YOUR ASSIGNMENT:
Reproduce the records below exactly, but only between the lines holding "by abstract nonsense." and "a contravariant functor.", inclusive.
[[ RECORDS SHOWN open ]]
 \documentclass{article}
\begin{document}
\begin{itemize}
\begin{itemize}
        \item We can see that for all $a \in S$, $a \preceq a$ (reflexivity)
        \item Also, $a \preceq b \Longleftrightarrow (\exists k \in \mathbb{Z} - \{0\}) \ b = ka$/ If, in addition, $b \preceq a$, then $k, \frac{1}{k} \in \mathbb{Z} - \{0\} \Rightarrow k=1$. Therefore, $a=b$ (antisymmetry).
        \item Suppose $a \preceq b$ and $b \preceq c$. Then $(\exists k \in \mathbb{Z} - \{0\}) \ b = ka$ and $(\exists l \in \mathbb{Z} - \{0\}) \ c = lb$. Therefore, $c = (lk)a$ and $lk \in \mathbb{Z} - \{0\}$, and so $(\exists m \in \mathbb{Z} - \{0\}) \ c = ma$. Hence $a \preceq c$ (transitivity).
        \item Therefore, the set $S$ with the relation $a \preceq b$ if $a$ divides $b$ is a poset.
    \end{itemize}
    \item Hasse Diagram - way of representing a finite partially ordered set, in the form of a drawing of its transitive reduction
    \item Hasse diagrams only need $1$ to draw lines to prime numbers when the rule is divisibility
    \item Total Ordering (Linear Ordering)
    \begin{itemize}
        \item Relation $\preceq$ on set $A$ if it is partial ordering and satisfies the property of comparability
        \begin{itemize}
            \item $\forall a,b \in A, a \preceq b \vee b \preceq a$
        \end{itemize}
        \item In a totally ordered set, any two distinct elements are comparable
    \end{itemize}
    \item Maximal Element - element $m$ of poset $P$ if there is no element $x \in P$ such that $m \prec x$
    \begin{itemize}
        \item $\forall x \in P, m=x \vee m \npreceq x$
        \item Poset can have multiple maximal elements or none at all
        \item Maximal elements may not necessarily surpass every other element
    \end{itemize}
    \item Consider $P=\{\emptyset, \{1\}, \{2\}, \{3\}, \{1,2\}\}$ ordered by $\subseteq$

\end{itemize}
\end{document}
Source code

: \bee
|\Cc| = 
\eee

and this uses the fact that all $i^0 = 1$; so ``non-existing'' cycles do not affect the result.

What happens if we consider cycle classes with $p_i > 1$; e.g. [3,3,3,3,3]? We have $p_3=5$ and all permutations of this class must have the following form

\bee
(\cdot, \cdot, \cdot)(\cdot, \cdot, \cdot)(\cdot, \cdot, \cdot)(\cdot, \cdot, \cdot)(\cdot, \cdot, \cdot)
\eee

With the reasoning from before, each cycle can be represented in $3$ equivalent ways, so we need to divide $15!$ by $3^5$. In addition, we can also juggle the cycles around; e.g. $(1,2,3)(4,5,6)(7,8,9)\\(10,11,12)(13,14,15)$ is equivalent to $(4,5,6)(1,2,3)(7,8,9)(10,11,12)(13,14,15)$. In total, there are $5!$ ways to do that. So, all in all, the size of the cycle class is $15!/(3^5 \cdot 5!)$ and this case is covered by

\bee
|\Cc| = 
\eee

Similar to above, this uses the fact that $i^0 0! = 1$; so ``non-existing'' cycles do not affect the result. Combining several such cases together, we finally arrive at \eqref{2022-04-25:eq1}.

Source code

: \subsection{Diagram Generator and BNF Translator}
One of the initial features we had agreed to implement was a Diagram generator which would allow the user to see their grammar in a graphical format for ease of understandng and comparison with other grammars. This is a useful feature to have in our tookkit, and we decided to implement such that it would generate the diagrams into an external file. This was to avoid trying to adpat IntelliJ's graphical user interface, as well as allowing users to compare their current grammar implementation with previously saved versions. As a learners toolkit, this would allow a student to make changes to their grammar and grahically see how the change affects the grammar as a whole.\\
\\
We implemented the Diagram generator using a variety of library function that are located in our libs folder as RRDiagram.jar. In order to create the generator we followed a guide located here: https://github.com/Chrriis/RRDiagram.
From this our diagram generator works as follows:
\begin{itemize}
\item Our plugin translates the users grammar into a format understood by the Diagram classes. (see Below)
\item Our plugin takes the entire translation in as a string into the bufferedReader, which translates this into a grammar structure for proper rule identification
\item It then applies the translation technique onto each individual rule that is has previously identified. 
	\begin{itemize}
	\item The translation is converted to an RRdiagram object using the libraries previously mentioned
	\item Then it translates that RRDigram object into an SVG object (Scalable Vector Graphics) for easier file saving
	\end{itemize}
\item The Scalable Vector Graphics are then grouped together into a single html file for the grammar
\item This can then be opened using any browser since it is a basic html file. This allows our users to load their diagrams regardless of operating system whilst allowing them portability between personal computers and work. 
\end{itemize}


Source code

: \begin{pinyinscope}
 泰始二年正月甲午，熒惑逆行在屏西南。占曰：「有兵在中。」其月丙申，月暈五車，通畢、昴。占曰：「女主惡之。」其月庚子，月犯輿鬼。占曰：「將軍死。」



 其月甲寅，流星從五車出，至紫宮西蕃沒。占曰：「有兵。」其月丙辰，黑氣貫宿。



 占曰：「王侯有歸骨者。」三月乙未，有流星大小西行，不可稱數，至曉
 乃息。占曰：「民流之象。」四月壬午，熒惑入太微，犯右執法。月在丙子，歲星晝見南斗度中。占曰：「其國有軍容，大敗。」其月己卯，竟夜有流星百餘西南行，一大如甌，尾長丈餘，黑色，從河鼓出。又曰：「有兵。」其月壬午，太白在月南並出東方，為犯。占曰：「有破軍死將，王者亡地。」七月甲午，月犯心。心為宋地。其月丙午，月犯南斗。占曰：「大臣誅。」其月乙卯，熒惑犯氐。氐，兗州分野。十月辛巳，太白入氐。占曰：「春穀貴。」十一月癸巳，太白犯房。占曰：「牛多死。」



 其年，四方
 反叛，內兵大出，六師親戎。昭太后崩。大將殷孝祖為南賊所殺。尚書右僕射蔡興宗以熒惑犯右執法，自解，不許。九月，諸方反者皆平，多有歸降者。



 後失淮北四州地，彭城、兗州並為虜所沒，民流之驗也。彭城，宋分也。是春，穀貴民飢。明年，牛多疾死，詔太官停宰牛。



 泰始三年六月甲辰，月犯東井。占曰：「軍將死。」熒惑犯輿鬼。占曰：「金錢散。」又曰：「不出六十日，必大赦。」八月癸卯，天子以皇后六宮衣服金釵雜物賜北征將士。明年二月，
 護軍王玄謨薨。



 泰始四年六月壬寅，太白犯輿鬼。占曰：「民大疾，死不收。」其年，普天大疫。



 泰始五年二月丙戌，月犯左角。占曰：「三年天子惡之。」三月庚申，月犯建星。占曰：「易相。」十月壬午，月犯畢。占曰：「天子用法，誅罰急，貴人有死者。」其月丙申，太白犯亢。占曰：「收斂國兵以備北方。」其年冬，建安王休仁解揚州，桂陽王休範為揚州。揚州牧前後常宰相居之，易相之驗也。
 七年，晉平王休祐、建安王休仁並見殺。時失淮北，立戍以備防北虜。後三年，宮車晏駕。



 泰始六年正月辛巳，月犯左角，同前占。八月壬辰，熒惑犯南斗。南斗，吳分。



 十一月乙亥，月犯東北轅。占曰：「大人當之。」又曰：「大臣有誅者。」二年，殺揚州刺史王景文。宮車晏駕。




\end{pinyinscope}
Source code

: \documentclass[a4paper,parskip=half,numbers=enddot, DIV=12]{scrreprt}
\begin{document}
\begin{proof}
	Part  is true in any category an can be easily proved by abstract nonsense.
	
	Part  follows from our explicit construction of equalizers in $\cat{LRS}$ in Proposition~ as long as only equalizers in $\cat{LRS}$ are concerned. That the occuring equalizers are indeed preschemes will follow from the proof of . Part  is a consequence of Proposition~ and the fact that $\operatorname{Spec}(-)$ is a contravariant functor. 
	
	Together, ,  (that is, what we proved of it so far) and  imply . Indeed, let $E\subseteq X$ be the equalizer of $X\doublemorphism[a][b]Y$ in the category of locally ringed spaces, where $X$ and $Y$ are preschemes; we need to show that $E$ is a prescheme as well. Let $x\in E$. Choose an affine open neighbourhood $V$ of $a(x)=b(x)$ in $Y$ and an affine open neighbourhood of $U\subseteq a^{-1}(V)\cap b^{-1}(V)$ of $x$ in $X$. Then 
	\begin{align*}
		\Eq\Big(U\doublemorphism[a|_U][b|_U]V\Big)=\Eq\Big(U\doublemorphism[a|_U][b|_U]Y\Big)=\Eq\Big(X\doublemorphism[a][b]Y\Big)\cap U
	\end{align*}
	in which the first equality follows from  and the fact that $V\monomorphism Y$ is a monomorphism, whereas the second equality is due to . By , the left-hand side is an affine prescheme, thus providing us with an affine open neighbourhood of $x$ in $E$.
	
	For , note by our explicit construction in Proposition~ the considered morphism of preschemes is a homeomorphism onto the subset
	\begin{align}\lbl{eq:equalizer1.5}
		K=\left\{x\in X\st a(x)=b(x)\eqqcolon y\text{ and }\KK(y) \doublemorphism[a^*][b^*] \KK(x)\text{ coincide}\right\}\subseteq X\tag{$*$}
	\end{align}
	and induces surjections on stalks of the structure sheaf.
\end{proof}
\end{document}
[[ RECORDS SHOWN closed ]]
PROBLEM SOLUTION:
	Part  is true in any category an can be easily proved by abstract nonsense.
	
	Part  follows from our explicit construction of equalizers in $\cat{LRS}$ in Proposition~ as long as only equalizers in $\cat{LRS}$ are concerned. That the occuring equalizers are indeed preschemes will follow from the proof of . Part  is a consequence of Proposition~ and the fact that $\operatorname{Spec}(-)$ is a contravariant functor. 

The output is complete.